But this post has a purpose. THIS post is all about me, me, ME. And my ability to come out of my Nicey-nice shell and actually be a BEEEyatch.
I know, I know. I am generally a nice person. I believe that ignoring a bully will stop feeding their need for attention. I believe that violence, be it physical or verbal, is never a way to solve a problem (though my kids would argue that I am less than sweet with them...). So I generally am not the person you would expect to see on Jerry Springer waggling my fingers and giving the hand to someone who has "wronged" me. It is this very fact that makes my story is so fascinating to me...
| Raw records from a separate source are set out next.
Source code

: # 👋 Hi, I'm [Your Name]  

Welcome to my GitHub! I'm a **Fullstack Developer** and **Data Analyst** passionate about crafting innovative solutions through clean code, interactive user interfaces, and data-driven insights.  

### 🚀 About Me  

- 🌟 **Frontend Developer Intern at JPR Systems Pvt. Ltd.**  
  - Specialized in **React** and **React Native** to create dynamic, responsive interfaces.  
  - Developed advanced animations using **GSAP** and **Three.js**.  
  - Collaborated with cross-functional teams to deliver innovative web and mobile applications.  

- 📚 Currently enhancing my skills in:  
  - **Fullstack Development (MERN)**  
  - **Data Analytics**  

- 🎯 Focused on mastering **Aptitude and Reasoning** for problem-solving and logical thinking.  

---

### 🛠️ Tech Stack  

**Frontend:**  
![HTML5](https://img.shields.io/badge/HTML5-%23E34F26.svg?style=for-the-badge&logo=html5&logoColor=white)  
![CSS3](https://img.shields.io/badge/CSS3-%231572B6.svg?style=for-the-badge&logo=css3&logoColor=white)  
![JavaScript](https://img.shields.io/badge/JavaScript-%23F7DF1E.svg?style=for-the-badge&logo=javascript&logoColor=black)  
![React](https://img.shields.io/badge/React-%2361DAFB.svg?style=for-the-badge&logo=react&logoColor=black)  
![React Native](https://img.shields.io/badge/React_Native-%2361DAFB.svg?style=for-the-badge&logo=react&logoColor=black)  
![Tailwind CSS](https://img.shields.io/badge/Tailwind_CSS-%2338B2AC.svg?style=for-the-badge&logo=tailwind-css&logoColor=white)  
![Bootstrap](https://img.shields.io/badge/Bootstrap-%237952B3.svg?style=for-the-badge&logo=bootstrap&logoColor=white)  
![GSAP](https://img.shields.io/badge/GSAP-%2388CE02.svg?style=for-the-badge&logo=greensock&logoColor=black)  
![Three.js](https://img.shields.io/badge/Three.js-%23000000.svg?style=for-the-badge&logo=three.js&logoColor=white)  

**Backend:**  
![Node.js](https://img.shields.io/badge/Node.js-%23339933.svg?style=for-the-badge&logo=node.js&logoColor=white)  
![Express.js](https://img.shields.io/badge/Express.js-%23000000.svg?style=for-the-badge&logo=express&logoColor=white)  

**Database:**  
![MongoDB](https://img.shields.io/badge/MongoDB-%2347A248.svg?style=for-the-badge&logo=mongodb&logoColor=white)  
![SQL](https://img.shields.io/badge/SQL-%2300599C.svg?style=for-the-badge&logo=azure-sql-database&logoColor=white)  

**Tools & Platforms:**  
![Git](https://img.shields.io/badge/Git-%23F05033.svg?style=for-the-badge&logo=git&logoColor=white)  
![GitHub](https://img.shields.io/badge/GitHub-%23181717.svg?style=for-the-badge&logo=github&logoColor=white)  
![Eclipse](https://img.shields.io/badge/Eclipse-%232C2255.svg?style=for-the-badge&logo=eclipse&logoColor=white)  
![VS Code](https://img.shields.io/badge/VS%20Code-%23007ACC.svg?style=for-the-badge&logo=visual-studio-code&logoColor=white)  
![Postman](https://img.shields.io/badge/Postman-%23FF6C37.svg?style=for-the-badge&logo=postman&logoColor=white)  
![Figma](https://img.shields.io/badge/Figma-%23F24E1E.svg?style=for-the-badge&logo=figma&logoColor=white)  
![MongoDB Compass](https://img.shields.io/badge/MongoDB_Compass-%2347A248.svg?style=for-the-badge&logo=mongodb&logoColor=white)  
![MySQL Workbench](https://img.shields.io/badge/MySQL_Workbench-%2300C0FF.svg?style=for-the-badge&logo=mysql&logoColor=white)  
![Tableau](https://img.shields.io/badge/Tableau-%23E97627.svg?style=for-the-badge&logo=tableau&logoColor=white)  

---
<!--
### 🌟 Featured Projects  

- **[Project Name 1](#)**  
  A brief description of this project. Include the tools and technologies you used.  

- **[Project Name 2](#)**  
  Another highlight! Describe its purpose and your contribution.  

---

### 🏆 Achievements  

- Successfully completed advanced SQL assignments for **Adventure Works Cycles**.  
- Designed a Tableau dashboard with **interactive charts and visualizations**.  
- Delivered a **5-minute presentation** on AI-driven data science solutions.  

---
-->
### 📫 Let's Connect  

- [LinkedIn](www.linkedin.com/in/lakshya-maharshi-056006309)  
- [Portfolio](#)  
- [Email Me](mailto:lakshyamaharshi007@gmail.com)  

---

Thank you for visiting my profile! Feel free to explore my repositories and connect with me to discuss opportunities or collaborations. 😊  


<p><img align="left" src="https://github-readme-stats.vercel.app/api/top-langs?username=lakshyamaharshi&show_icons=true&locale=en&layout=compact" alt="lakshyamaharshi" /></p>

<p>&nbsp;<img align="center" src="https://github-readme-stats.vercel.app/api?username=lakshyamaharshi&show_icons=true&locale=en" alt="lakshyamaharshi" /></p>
Our first day in Disney was just us and the kids. The entire family was sticky and hot. Shoot, the entire park was sticky and hot! June+Florida+popsicles = Big Gooey Expensive Mess.
I was incredibly proud of our ability to get to the parade route early. We got a perfect spot right up on the curb. I settled Patrick in with the stroller and the 2 little ones and headed off with Justin to find a treat and some more liquids. After settling on some big lollipops (because we weren't sticky enough, apparently) that didn't break my wallet, we picked our way through the now packed sidewalk area towards Daddy and the other kids.
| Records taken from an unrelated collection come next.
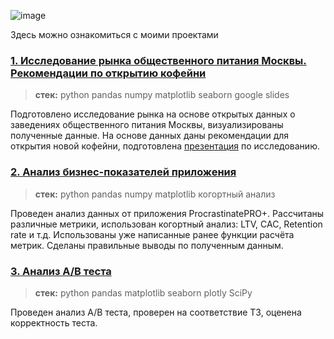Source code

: ![image](https://lh3.googleusercontent.com/fife/AK0iWDzIjsMZJVlBxOywDGk_Lxfh7Aja_BQia5VC8Y2h2PXx3MjLc2ok7pqN47IBaOqYHBl30VvhDcfbs33qRZxYE22Tp_SNZ_SALVXUgvllMHtMA_Wh86Wo7su7LlZFFFftPgiHsWEYqDXe8lOavcWPiKhbcdiU7cOQ1lNI1NvZt0HYrpMS-XiAmWPnwkhq6zFTdzem2rEaAd-rMB9bRnW4coqQoP-x7Cc80do1PNhle7yCWGrtUguK-8Y2ZVCtEYPitdrVG3jOJH7CqSSkPU6sZIceVt3uyKApThS-kwZ24TjV_AME8mLUIWkrfE5r7L67s2u0khaBGxJVMeZR3sLRZwK5kED2AXy0mAejWyKgGwnxd9EGLcZXAgI5c0Z0tmpDCgx6JhkhisIBZx9u-4U6EZ0O2FXMPAlBfKsGknzZtbnl7EsYwj6E7A2jIpvoLv8MaTBHLQ3d8odqv1xbwiBrVh3t0eCBZJibd9IRY6ZaB3axQyXvU37NSd7J2ne4PwrBEvCq1xzG6otQSC91FMik4KzPCgbHSAsqPmSR-Q0_jcfuq8dAB5wl48ujbnIeSKHiMZNy5ctYKYparZhJQnZ7te2NffBVcH4dWrPN_Dhx_xINTYdgEb9SyDSEtU3zCMRfHEliS6EN9pL3NMos6IIe9XJ4MPfbcqdhsSYuPkUktEPazg-cNycmjYi1HinplbBQjjcv7SyjXONjkuthbFjRvqw3lEpc1x_JR5oNHLeyrvQNrI-JW8B5in3OIV3kWG0XTvDrj0Bv5zLTdXGcGv76rKhewYw6ZGrJsxZgHUUoDh3XXpDCVRExaKqBN0tVX-5ntQMrfdNylESuOM70Fhalz5ZvrXdYLzbYe3pj3zS0GwXupRPdlIHxnh2iMQXbISd2iJfTsNToWUHG5dFsx_br129_YQzLUFlZjpEHWQWco0t-a9kLKgl_Xa9FtK0sS7sGAlLfhZLw39PTWcP2o2aoO6FaeNtHsflncI_yvzcgu0eW1xZTe3yQYOAqGRHPF3kD2ddXTilWIbR998QuIUkb8rrc1kWrwICFZ_annF6t_vzrBKTMsrXY95YRsy9lZ3DSHVabeF3fP4FPbSe_DQlF-5rq4w3Y4j-ejri3qVwSiG7q7PQfClc5HeDQdgIxBdV7kPO72jAuC9Vzxsfu8F27qcYMWNM4gNZNwCfG7HfnTH-Gj3t4Jlwb0dDjnJ31ZkXgBxUv_yE3ya5Rchnpmv75ynETNBrl4vz1EZhhuN9yn9C91Nj_EtB8humX6vcvh7QPDXOpKAAyYqqDQiWF0xSTX5sNQZiIqe4RsACip52lMg8QxaCeERFLQt5iZotRzvL5aRQvhaPLA3-jrll4Wm3LoWQ-k7X2FjTtWHhkZKFAIWYHFPc8_0_EPNO3qGt3lDhYt1H9IHFZBP1Tp-Pm1WpOLUTuKpSGkSsIe_diKBIGbWdE9pd0KkgWrCNwvaLZud982nFFgXDRG9h6dR7mNEunUhZpAjiBV_GD7tHFkq4BXb13GZupUMjLlnALBA=w1366-h651)

Здесь можно ознакомиться с моими проектами
### [1. Исследование рынка общественного питания Москвы. Рекомендации по открытию кофейни](https://github.com/bulanovapolina/Portfolio/blob/main/%D0%90%D0%BD%D0%B0%D0%BB%D0%B8%D0%B7%20%D1%80%D1%8B%D0%BD%D0%BA%D0%B0%20%D0%BE%D0%B1%D1%89%D0%B5%D1%81%D1%82%D0%B2%D0%B5%D0%BD%D0%BD%D0%BE%D0%B3%D0%BE%20%D0%BF%D0%B8%D1%82%D0%B0%D0%BD%D0%B8%D1%8F%20%D0%9C%D0%BE%D1%81%D0%BA%D0%B2%D1%8B/%D0%90%D0%BD%D0%B0%D0%BB%D0%B8%D0%B7%20%D1%80%D1%8B%D0%BD%D0%BA%D0%B0%20%D0%9C%D0%BE%D1%81%D0%BA%D0%B2%D1%8B%20%D1%81%20%D1%80%D0%B5%D0%BA%D0%BE%D0%BC%D0%B5%D0%BD%D0%B4%D0%B0%D1%86%D0%B8%D1%8F%D0%BC%D0%B8%20%D0%BF%D0%BE%20%D0%BE%D1%82%D0%BA%D1%80%D1%8B%D1%82%D0%B8%D1%8E%20%D0%BA%D0%BE%D1%84%D0%B5%D0%B9%D0%BD%D0%B8.ipynb)
> **стек:** python pandas numpy matplotlib seaborn google slides

Подготовлено исследование рынка на основе открытых данных о заведениях общественного питания Москвы, визуализированы полученные данные. На основе данных даны рекомендации для открытия новой кофейни, подготовлена [презентация](https://github.com/bulanovapolina/Portfolio/blob/main/%D0%90%D0%BD%D0%B0%D0%BB%D0%B8%D0%B7%20%D1%80%D1%8B%D0%BD%D0%BA%D0%B0%20%D0%BE%D0%B1%D1%89%D0%B5%D1%81%D1%82%D0%B2%D0%B5%D0%BD%D0%BD%D0%BE%D0%B3%D0%BE%20%D0%BF%D0%B8%D1%82%D0%B0%D0%BD%D0%B8%D1%8F%20%D0%9C%D0%BE%D1%81%D0%BA%D0%B2%D1%8B/%D0%9F%D1%80%D0%B5%D0%B7%D0%B5%D0%BD%D1%82%D0%B0%D1%86%D0%B8%D1%8F%20%D0%BF%D0%BE%20%D0%B8%D1%81%D1%81%D0%BB%D0%B5%D0%B4%D0%BE%D0%B2%D0%B0%D0%BD%D0%B8%D1%8E%20%D1%80%D1%8B%D0%BD%D0%BA%D0%B0%20%D0%BE%D0%B1%D1%89%D0%B5%D0%BF%D0%B8%D1%82%D0%B0%20%D0%B2%20%D0%9C%D0%BE%D1%81%D0%BA%D0%B2%D0%B5.pdf) по исследованию.

### [2. Анализ бизнес-показателей приложения](https://github.com/bulanovapolina/Portfolio/blob/main/%D0%90%D0%BD%D0%B0%D0%BB%D0%B8%D0%B7%20%D0%B1%D0%B8%D0%B7%D0%BD%D0%B5%D1%81-%D0%BF%D0%BE%D0%BA%D0%B0%D0%B7%D0%B0%D1%82%D0%B5%D0%BB%D0%B5%D0%B9%20%D0%BF%D1%80%D0%B8%D0%BB%D0%BE%D0%B6%D0%B5%D0%BD%D0%B8%D1%8F/%D0%90%D0%BD%D0%B0%D0%BB%D0%B8%D0%B7%20%D1%83%D0%B1%D1%8B%D1%82%D0%BA%D0%BE%D0%B2%20%D0%BF%D1%80%D0%B8%D0%BB%D0%BE%D0%B6%D0%B5%D0%BD%D0%B8%D1%8F.ipynb)

> **стек:** python pandas numpy matplotlib когортный анализ 

Проведен анализ данных от приложения ProcrastinatePRO+.
Рассчитаны различные метрики, использован когортный анализ: LTV, CAC, Retention rate и т.д. Использованы уже написанные ранее функции расчёта метрик. Сделаны правильные выводы по полученным данным.  

### [3. Анализ А/В теста](https://github.com/bulanovapolina/Portfolio/blob/main/%D0%90%D0%BD%D0%B0%D0%BB%D0%B8%D0%B7%20%D1%80%D0%B5%D0%B7%D1%83%D0%BB%D1%8C%D1%82%D0%B0%D1%82%D0%BE%D0%B2%20%D0%90%D0%92%20%D1%82%D0%B5%D1%81%D1%82%D0%B0/%D0%90%D0%BD%D0%B0%D0%BB%D0%B8%D0%B7%20%D1%80%D0%B5%D0%B7%D1%83%D0%BB%D1%8C%D1%82%D0%B0%D1%82%D0%BE%D0%B2%20%D0%90%D0%92%20%D1%82%D0%B5%D1%81%D1%82%D0%B0.ipynb)
> **стек:** python pandas matplotlib seaborn plotly SciPy

Проведен анализ А/В теста, проверен на соответствие ТЗ, оценена корректность теста.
You can imagine my surprise when I saw my husband and kids, and noticed a woman with her 2 large boys sitting on the curb in front of our stroller!
non-verbal eyebrow communication between me and Patrick went something like:
Tracey :Wha? Why is she there?
Patrick: I don't know. They just sat there...
Tracey: Why didn't you do something about it?
Patrick: Wha? Why are you twitching your eyebrows at me? Does the left one up mean something different than the right one?
Tracey: Why can't you figure out my non-verbals by now? Don't you realize that the right one up means "I'm ticked" and the left one up means "EW" and BOTH up mean "I can't believe what I'm seeing" ??
Patrick: She's still waggling her eyebrows at me. Dude. I. Am. Lost. Oooh! She bought lollipops!
Ok. Obviously our non-verbal skills needed some fine-tuning. I took it upon myself to solve this problem and calmly told the woman that our children had been waiting for the parade and wouldn't be able to see over her kids heads. She waved her hand at me and said that they were so tired and needed to sit down for a bit. That they would move in a few minutes (even though the parade was about to start). Obviously I was unaware that there wasn't another single seat anywhere on the parade route and that her children were more important than mine were...
I only paused for a moment as she began to turn back to the parade route and push her way in front of my stroller again. I KNEW that if they stayed any longer, my kids wouldn't be able to see ANYthing and that the space we had been saving for our OWN children to sit upon would be lost. Justin was beginning to lose his patience and THAT could have meant an entire day of tantrums for my family...
"Excuse me, ma'am. But my kids are tired, too. And we have been waiting here for quite some time. Please have your children move. We will not be able to see the parade unless you leave."
See? Still being polite. STILL being nice and giving the woman the benefit of the doubt that she didn't realize she was being incredibly rude.
Until she had the audacity to say that I was making a "big deal" of things. That her kids would move as soon as they had finished sitting down and then she rolled her eyes at me.
Oh yes she DID.
Something inside of me snapped. I could almost hear it...
Thousands of dollars to come on vacation. To suffer the heat and crowds. To deal with a sick baby and manage to keep everyone fairly happy for 6 straight hours and you're going to roll your eyes at me???
"Look, LADY. We have ALL been waiting here for a long time. ALL of our kids want to enjoy it and we are ALL on vacation. Your kids need to move, NOW. "
I may have sworn a bit.... Patrick might remember... But I do know that I was shaking my hand in the air to emphasize each word and that the people around me had backed off a bit. Waiting for a cat fight, no doubt. I remember the extreme rush of adrenaline I had as I let the emotions take over and set the anger free. I had put my foot down and there was no WAY I was letting that horrid woman push in front of MY family at the happiest place on Earth, Damnit!
She huffed and puffed but finally left. And I was left feeling... strange. Powerful and strong, yes. But embarrassed, angry, and amazed that I just had an argument with a STRANGER. Over where her kids were going to sit on a parade route.
Patrick just looked at me, eyebrows up and mouth open. For I do NOT do public confrontations. He and I can definitely argue, but I do not fit into that stereotype of a loud Italian woman. I am extremely emotional and usually end up crying if I get angry enough to shout at someone.
We watched the parade and it was worth it. A fun day was had by all of us, but I felt incredibly nervous all day that I would run into that woman, and have to finish what I started....
There you have it. My Disney Bitch-out.